No scratches, no fading, no deterioration of any kind. And while
there was a lot of ad-hoc experimentation with formats in the
early days of imaging, this has really settled down. You can
expect a JPG to be readable by current software a thousand years
from now, even if it is not the method currently used for picture
taking.
The compression methods such as LZW are based on mathematical
formulas and algorithms. Those will not change in the next
billion years - pi r squared is as true today as it was two
millennia ago.
Digital media offer lossless data transmission, and no
generational decay (such as in analog copying of photographs.)
> (a Film Scanner can
> be used to transfer a 16mm Movie film if the original projector
> is no longer available.
But the film has a finite lifetime. Digital data is eternal. It
does not decay.
> A video tape is more likely to have
> its hardware to be not available, and so if it is in a
> documented digital format that may be the way they the future
> user will recover it.
>
> But if the Motion Picture exists as say a 35mm Negative in
> good shape, the future user could scan it into the then
> current system, at what will probably be better colour depth
> and resolution than a scan made today for HDTV, let alone NTSC.
> --
> Charles MacDonald Stittsville Ontario
>
cmacd@... Just Beyond the Fringe
>
http://www.TelecomOttawa.net/~cmacd/
> No Microsoft Products were used in sending this e-mail.

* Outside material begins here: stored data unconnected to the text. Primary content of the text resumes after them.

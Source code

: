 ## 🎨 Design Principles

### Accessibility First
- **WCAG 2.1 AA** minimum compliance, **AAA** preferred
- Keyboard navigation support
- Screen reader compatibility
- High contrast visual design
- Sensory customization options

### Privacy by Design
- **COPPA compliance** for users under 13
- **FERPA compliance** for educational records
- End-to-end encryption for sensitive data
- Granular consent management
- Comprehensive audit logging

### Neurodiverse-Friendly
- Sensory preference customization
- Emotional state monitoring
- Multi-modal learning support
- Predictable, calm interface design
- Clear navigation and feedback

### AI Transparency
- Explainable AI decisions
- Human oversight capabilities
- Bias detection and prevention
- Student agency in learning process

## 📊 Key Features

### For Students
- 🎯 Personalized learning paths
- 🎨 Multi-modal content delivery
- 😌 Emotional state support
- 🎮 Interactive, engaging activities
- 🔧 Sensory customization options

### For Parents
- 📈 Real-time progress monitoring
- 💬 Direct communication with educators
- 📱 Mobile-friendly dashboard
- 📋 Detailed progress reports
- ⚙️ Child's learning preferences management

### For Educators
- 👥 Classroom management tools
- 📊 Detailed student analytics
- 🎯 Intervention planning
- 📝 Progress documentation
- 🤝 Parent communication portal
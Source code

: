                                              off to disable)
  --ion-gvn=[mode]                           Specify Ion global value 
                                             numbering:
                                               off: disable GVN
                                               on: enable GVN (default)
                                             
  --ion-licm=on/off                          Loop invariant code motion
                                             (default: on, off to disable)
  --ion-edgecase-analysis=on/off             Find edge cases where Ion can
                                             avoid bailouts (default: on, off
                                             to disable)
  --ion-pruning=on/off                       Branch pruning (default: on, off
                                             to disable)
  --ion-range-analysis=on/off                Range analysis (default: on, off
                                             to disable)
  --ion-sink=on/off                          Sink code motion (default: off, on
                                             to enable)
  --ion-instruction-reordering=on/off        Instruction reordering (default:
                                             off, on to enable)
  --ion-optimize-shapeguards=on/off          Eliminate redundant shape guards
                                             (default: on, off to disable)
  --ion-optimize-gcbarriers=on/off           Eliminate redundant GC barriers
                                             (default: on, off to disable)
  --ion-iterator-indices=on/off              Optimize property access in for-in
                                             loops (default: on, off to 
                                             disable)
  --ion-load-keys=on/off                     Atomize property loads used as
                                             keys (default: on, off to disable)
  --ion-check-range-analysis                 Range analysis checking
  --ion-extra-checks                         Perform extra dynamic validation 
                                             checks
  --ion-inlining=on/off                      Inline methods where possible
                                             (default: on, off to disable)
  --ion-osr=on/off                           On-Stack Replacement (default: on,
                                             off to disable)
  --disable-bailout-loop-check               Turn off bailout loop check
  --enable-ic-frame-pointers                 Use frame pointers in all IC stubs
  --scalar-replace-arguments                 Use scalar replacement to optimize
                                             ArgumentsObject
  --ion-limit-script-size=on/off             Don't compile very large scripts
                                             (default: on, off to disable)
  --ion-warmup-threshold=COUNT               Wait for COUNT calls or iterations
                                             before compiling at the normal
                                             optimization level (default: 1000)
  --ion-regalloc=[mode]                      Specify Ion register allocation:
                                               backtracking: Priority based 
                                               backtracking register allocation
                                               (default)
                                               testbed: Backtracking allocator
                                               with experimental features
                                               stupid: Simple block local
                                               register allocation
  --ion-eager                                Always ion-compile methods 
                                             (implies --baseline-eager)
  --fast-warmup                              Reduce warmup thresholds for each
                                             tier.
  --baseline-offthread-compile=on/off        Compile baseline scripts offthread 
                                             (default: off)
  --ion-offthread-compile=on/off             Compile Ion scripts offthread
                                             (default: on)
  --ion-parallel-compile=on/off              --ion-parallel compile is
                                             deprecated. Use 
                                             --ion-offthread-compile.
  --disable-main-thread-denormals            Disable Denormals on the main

One of the movie DVDs I bought or rented recently was digitally
remastered from an old film copy, and the before and after
differences were amazing, where they fixed scratches, fading,
etc. I'm sorry I don't remember which one it was, I'll see if I
can find it again.
The archivists of the next generation, 25 years from now, will
tear out their hair and weep over the delay and foot-dragging
that is occurring today in digitizing media.
Digitizing makes media universally available to each of the
billions of people in the world who has access to the Internet.
It reduces the cost of copying and transferring the media
(including documents) to near-zero. It makes the information
electronically searchable, which makes it far more useful. And it
eliminates the degradation of the content over time to zero.
The only reasons I can think of for not digitizing are
unfamiliarity with the technology, and nostalgia. It is
understandable that nostalgia might be forgiven archivists - but
your own successors will not forgive you.